Nigeria’s manufacturing sector contributed a total of N881.29 billion in Company Income Tax (CIT) in 2025.
This is according to the latest data released by the National Bureau of Statistics (NBS).
The figure represents a significant increase from the N663.46 billion recorded in 2024, reflecting strong year-on-year growth in the sector’s tax contributions.
The latest data demonstrates the sector’s growing importance to Nigeria’s revenue base and its role in driving industrial activity.

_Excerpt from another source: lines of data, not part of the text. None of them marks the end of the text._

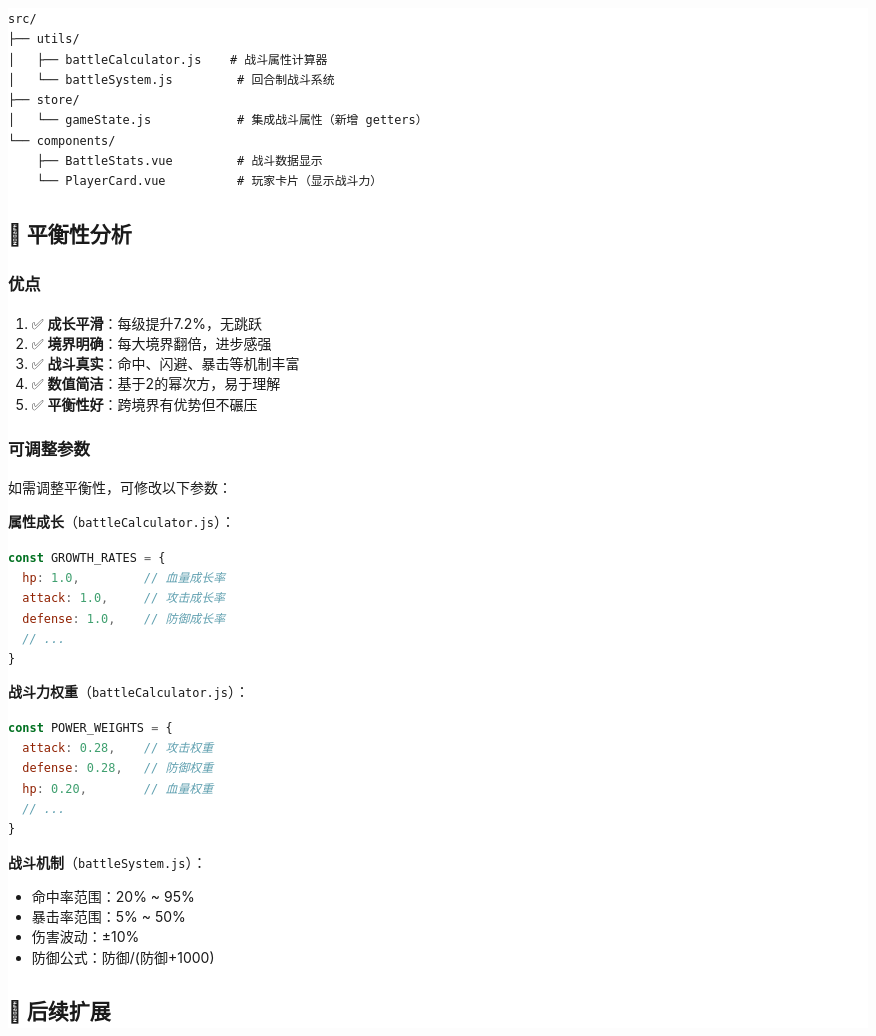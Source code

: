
 ```
src/
├── utils/
│   ├── battleCalculator.js    # 战斗属性计算器
│   └── battleSystem.js         # 回合制战斗系统
├── store/
│   └── gameState.js            # 集成战斗属性（新增 getters）
└── components/
    ├── BattleStats.vue         # 战斗数据显示
    └── PlayerCard.vue          # 玩家卡片（显示战斗力）
```

## 🎯 平衡性分析

### 优点

1. ✅ **成长平滑**：每级提升7.2%，无跳跃
2. ✅ **境界明确**：每大境界翻倍，进步感强
3. ✅ **战斗真实**：命中、闪避、暴击等机制丰富
4. ✅ **数值简洁**：基于2的幂次方，易于理解
5. ✅ **平衡性好**：跨境界有优势但不碾压

### 可调整参数

如需调整平衡性，可修改以下参数：

**属性成长**（`battleCalculator.js`）：
```javascript
const GROWTH_RATES = {
  hp: 1.0,         // 血量成长率
  attack: 1.0,     // 攻击成长率
  defense: 1.0,    // 防御成长率
  // ...
}
```

**战斗力权重**（`battleCalculator.js`）：
```javascript
const POWER_WEIGHTS = {
  attack: 0.28,    // 攻击权重
  defense: 0.28,   // 防御权重
  hp: 0.20,        // 血量权重
  // ...
}
```

**战斗机制**（`battleSystem.js`）：
- 命中率范围：20% ~ 95%
- 暴击率范围：5% ~ 50%
- 伤害波动：±10%
- 防御公式：防御/(防御+1000)

## 🚀 后续扩展
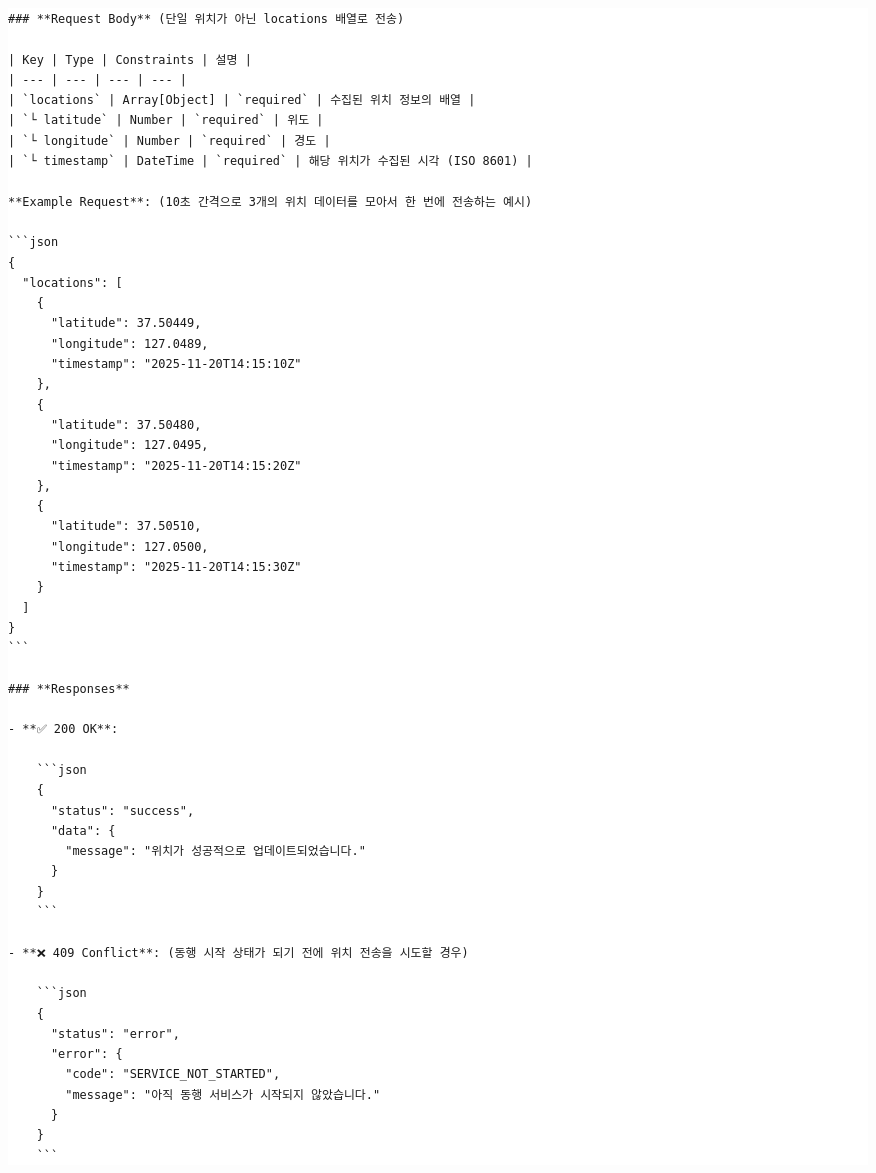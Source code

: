     ### **Request Body** (단일 위치가 아닌 locations 배열로 전송)
    
    | Key | Type | Constraints | 설명 |
    | --- | --- | --- | --- |
    | `locations` | Array[Object] | `required` | 수집된 위치 정보의 배열 |
    | `└ latitude` | Number | `required` | 위도 |
    | `└ longitude` | Number | `required` | 경도 |
    | `└ timestamp` | DateTime | `required` | 해당 위치가 수집된 시각 (ISO 8601) |
    
    **Example Request**: (10초 간격으로 3개의 위치 데이터를 모아서 한 번에 전송하는 예시)
    
    ```json
    {
      "locations": [
        {
          "latitude": 37.50449,
          "longitude": 127.0489,
          "timestamp": "2025-11-20T14:15:10Z"
        },
        {
          "latitude": 37.50480,
          "longitude": 127.0495,
          "timestamp": "2025-11-20T14:15:20Z"
        },
        {
          "latitude": 37.50510,
          "longitude": 127.0500,
          "timestamp": "2025-11-20T14:15:30Z"
        }
      ]
    }
    ```
    
    ### **Responses**
    
    - **✅ 200 OK**:
        
        ```json
        {
          "status": "success",
          "data": {
            "message": "위치가 성공적으로 업데이트되었습니다."
          }
        }
        ```
        
    - **❌ 409 Conflict**: (동행 시작 상태가 되기 전에 위치 전송을 시도할 경우)
        
        ```json
        {
          "status": "error",
          "error": {
            "code": "SERVICE_NOT_STARTED",
            "message": "아직 동행 서비스가 시작되지 않았습니다."
          }
        }
        ```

The performance comes amid broader fluctuations in corporate tax collections, with a notable slowdown recorded in the final quarter of the year despite strong cumulative growth.
What the data is saying
The NBS data show that manufacturing sector tax contributions were strong but uneven across the quarters.
- The sector recorded N107.90 billion in Q1 2025, rising sharply to N360.20 billion in Q2, the highest quarterly contribution for the year.
- Collections moderated to N271.34 billion in Q3 before declining to N141.84 billion in Q4.
- Total CIT collections across all sectors dropped to N1.49 trillion in Q4 2025 from N2.96 trillion in Q3, representing a 49.81 percent quarter-on-quarter decline.
Despite the quarterly drop, total CIT increased by 13.38 percent year-on-year compared to Q4 2024.
Data further shows that domestic CIT contributed N819.83 billion in Q4, while foreign CIT accounted for N668.21 billion, reflecting a balanced contribution between local and international companies.
The total CIT for 2025 was N9.218 trillion, according to the NBS data.
Get up to speed
In February, Nairametrics reported that Nigeria’s manufacturing sector accounted for 8.05% of real GDP in 2025, down from 8.24% recorded in 2024.
- The manufacturing sector has continued to strengthen its position as a key driver of Nigeria’s non-oil economy.
- Industries such as consumer goods, cement, and industrial materials have played a major role in boosting output and revenue.
- The sector remains central to Nigeria’s economic diversification efforts, reducing reliance on oil revenues.
Despite these gains, manufacturers continue to face challenges including high production costs, exchange rate volatility, and infrastructure deficits.
More Insights
The broader corporate tax environment provides additional context for the sector’s performance.
- CIT collections rose to N2.96 trillion in Q3 2025 from N2.78 trillion in Q2, representing a 6.55 percent increase.
- This upward trend was reversed in Q4 with a sharp contraction, reflecting wider economic pressures.
- The manufacturing sector’s decline in Q4 aligns with this broader slowdown in corporate tax collections.
The data suggests that while growth remains strong overall, macroeconomic conditions continue to influence quarterly performance.
What you should know
Earlier, Nairametrics reported that Nigeria’s manufacturing sector expanded more slowly in January 2026 as rising costs, weak demand, and structural challenges hit chemicals, pharmaceuticals, plastics, and rubber sub-sectors hardest.
- In January, the Federal Government introduced the Nigerian Industrialisation Policy, an initiative designed to drive value addition, industrial growth, and employment creation across the country.
- Recent fiscal reforms are expected to shape the future of tax collection and revenue generation in Nigeria.
- In June 2025, President Bola Ahmed Tinubu signed four major tax reform bills into law.
These include the Nigeria Tax Bill, Nigeria Tax Administration Bill, Nigeria Revenue Service (Establishment) Bill, and the Joint Revenue Board (Establishment) Bill.
The reforms aim to improve tax administration, boost compliance, and enhance revenue mobilisation.